Metadata-Version: 2.4
Name: vadgr-computer-use
Version: 0.1.2
Summary: Local-first MCP server for desktop automation: screenshots, mouse, keyboard
Author: Santiago Montaño Diaz
License: Apache-2.0
Project-URL: Homepage, https://github.com/MONTBRAIN/vadgr-computer-use
Project-URL: Repository, https://github.com/MONTBRAIN/vadgr-computer-use
Project-URL: Issues, https://github.com/MONTBRAIN/vadgr-computer-use/issues
Keywords: mcp,computer-use,automation,agent
Classifier: Development Status :: 3 - Alpha
Classifier: License :: OSI Approved :: Apache Software License
Classifier: Programming Language :: Python :: 3
Classifier: Programming Language :: Python :: 3.10
Classifier: Programming Language :: Python :: 3.11
Classifier: Programming Language :: Python :: 3.12
Classifier: Operating System :: Microsoft :: Windows
Classifier: Operating System :: POSIX :: Linux
Classifier: Operating System :: MacOS
Requires-Python: >=3.10
Description-Content-Type: text/markdown
License-File: LICENSE
License-File: NOTICE
Requires-Dist: mcp>=1.0
Requires-Dist: pillow>=10
Requires-Dist: mss>=9
Requires-Dist: jeepney>=0.8; sys_platform == "linux"
Requires-Dist: evdev>=1.6; sys_platform == "linux"
Provides-Extra: linux-atspi
Requires-Dist: PyGObject>=3.50; extra == "linux-atspi"
Provides-Extra: dev
Requires-Dist: pytest>=7; extra == "dev"
Requires-Dist: pytest-asyncio>=0.23; extra == "dev"
Requires-Dist: ruff>=0.1; extra == "dev"
Dynamic: license-file

# vadgr-computer-use

Local MCP server for desktop automation. 13 tools for capture, mouse, keyboard, and platform introspection. The calling agent takes a screenshot, reasons over the pixels, and drives mouse/keyboard through the server.

Tested with **Claude Code**, **Codex CLI**, and **Gemini CLI** (same server, same tools, same prompt).

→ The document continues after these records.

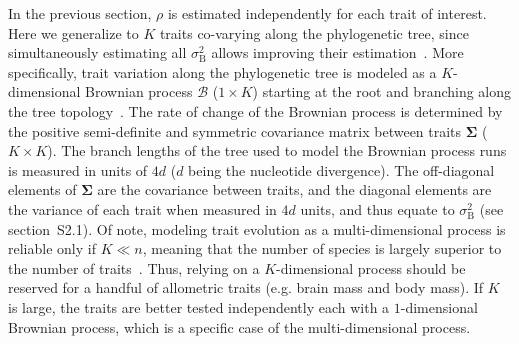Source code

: \documentclass{article}
\newcommand{\UniDimArray}[1]{\bm{#1}}
\newcommand{\BiDimArray}[1]{\bm{#1}}
\newcommand{\NbrTaxa}{n}
\newcommand{\RateBetween}{\sigma^2_{\mathrm{B}}}
\newcommand{\NI}{\rho}
\newcommand{\Ntrait}{K}
\newcommand{\Covariancematrix}{\Sigma}
\newcommand{\CovarianceMatrix}{\BiDimArray{\Covariancematrix}}
\newcommand{\brownian}{\mathcal{B}}
\newcommand{\Brownian}{\UniDimArray{\brownian}}
\begin{document}
In the previous section, $\NI$ is estimated independently for each trait of interest.
Here we generalize to $\Ntrait$ traits co-varying along the phylogenetic tree, since simultaneously estimating all $\RateBetween$ allows improving their estimation~\citep{adams_multivariate_2018}.
More specifically, trait variation along the phylogenetic tree is modeled as a $\Ntrait$-dimensional Brownian process $\Brownian$ ($1 \times \Ntrait$) starting at the root and branching along the tree topology~\citep{huelsenbeck_detecting_2003, lartillot_phylogenetic_2011, lartillot_joint_2012, latrille_inferring_2021}.
The rate of change of the Brownian process is determined by the positive semi-definite and symmetric covariance matrix between traits $\CovarianceMatrix$ ($\Ntrait \times \Ntrait$).
The branch lengths of the tree used to model the Brownian process runs is measured in units of $4d$ ($d$ being the nucleotide divergence).
The off-diagonal elements of $\CovarianceMatrix$ are the covariance between traits, and the diagonal elements are the variance of each trait when measured in $4d$ units, and thus equate to $\RateBetween$ (see section~S2.1).
Of note, modeling trait evolution as a multi-dimensional process is reliable only if $\Ntrait \ll \NbrTaxa$, meaning that the number of species is largely superior to the number of traits~\citep{adams_multivariate_2018}.
Thus, relying on a $\Ntrait$-dimensional process should be reserved for a handful of allometric traits (e.g. brain mass and body mass).
If $\Ntrait$ is large, the traits are better tested independently each with a $1$-dimensional Brownian process, which is a specific case of the multi-dimensional process.
\end{document}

> **Platforms:** works on **Linux (X11 and Wayland incl. GNOME)**, **Windows native**, and **WSL2**. **macOS support is a work in progress** and not usable yet. See [Platform support](#platform-support) for detail.

---

## Install

```bash
pip install vadgr-computer-use
```

That ships a console script called `vadgr-cua`. Verify:

```bash
vadgr-cua doctor
# {"daemon_running": false, "windows_python": null, "port": 19542, ...}
```

On WSL2, the bridge daemon auto-launches the first time a tool is called. On other platforms it's a no-op; direct backends handle everything.

---

## Wire it into your agent

Pick your client. The server command is `vadgr-cua --transport stdio` in every case. Each agent launches that stdio process itself, so it needs the full path to the binary unless `vadgr-cua` is already on the agent's `PATH`.

First, find the path:

```bash
which vadgr-cua
# global install: /home/you/.local/bin/vadgr-cua
# venv install:  /path/to/.venv/bin/vadgr-cua
```

Substitute that path in each config below.

### Claude Code

Project-level (`.mcp.json` at the repo root you want to automate from):

```json
{
  "mcpServers": {
    "vadgr-computer-use": {
      "type": "stdio",
      "command": "/path/to/vadgr-cua",
      "args": ["--transport", "stdio"]
    }
  }
}
```

User-level (add to `~/.claude.json` under `mcpServers` with the same shape).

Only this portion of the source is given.